Your answer must be every line of the data that contains "from".

Collected data:
──────────

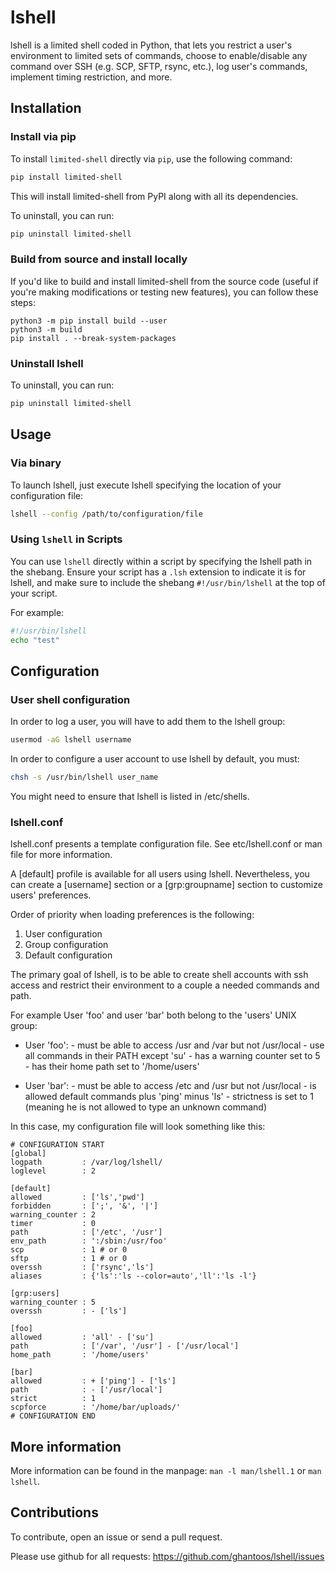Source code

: # lshell

lshell is a limited shell coded in Python, that lets you restrict a user's environment to limited sets of commands, choose to enable/disable any command over SSH (e.g. SCP, SFTP, rsync, etc.), log user's commands, implement timing restriction, and more.


## Installation

### Install via pip

To install `limited-shell` directly via `pip`, use the following command:

```bash
pip install limited-shell
```

This will install limited-shell from PyPI along with all its dependencies.

To uninstall, you can run:

```bash
pip uninstall limited-shell
```

### Build from source and install locally

If you'd like to build and install limited-shell from the source code (useful if you're making modifications or testing new features), you can follow these steps:

```
python3 -m pip install build --user
python3 -m build
pip install . --break-system-packages
```

### Uninstall lshell

To uninstall, you can run:

```bash
pip uninstall limited-shell
```

## Usage
### Via binary
To launch lshell, just execute lshell specifying the location of your configuration file:

```bash
lshell --config /path/to/configuration/file
```

### Using `lshell` in Scripts

You can use `lshell` directly within a script by specifying the lshell path in the shebang. Ensure your script has a `.lsh` extension to indicate it is for lshell, and make sure to include the shebang `#!/usr/bin/lshell` at the top of your script.

For example:

```bash
#!/usr/bin/lshell
echo "test"
```


## Configuration
### User shell configuration
In order to log a user, you will have to add them to the lshell group:

```bash
usermod -aG lshell username
```

In order to configure a user account to use lshell by default, you must: 

```bash
chsh -s /usr/bin/lshell user_name
```

You might need to ensure that lshell is listed in /etc/shells.

### lshell.conf

lshell.conf presents a template configuration file. See etc/lshell.conf or man file for more information.

A [default] profile is available for all users using lshell. Nevertheless,  you can create a [username] section or a [grp:groupname] section to customize users' preferences.

Order of priority when loading preferences is the following:

1. User configuration
2. Group configuration
3. Default configuration

The primary goal of lshell, is to be able to create shell accounts with ssh access and restrict their environment to a couple a needed commands and path.
 
For example User 'foo' and user 'bar' both belong to the 'users' UNIX group:

- User 'foo': 
       - must be able to access /usr and /var but not /usr/local
       - use all commands in their PATH except 'su'
       - has a warning counter set to 5
       - has their home path set to '/home/users'

- User 'bar':
       - must be able to access /etc and /usr but not /usr/local
       - is allowed default commands plus 'ping' minus 'ls'
       - strictness is set to 1 (meaning he is not allowed to type an unknown command)

In this case, my configuration file will look something like this:

    # CONFIGURATION START
    [global]
    logpath         : /var/log/lshell/
    loglevel        : 2

    [default]
    allowed         : ['ls','pwd']
    forbidden       : [';', '&', '|'] 
    warning_counter : 2
    timer           : 0
    path            : ['/etc', '/usr']
    env_path        : ':/sbin:/usr/foo'
    scp             : 1 # or 0
    sftp            : 1 # or 0
    overssh         : ['rsync','ls']
    aliases         : {'ls':'ls --color=auto','ll':'ls -l'}

    [grp:users]
    warning_counter : 5
    overssh         : - ['ls']

    [foo]
    allowed         : 'all' - ['su']
    path            : ['/var', '/usr'] - ['/usr/local']
    home_path       : '/home/users'

    [bar]
    allowed         : + ['ping'] - ['ls'] 
    path            : - ['/usr/local']
    strict          : 1
    scpforce        : '/home/bar/uploads/'
    # CONFIGURATION END

## More information

More information can be found in the manpage: `man -l man/lshell.1` or `man lshell`.


## Contributions

To contribute, open an issue or send a pull request.

Please use github for all requests: https://github.com/ghantoos/lshell/issues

──────────

Answer area:
This will install limited-shell from PyPI along with all its dependencies.
### Build from source and install locally
If you'd like to build and install limited-shell from the source code (useful if you're making modifications or testing new features), you can follow these steps:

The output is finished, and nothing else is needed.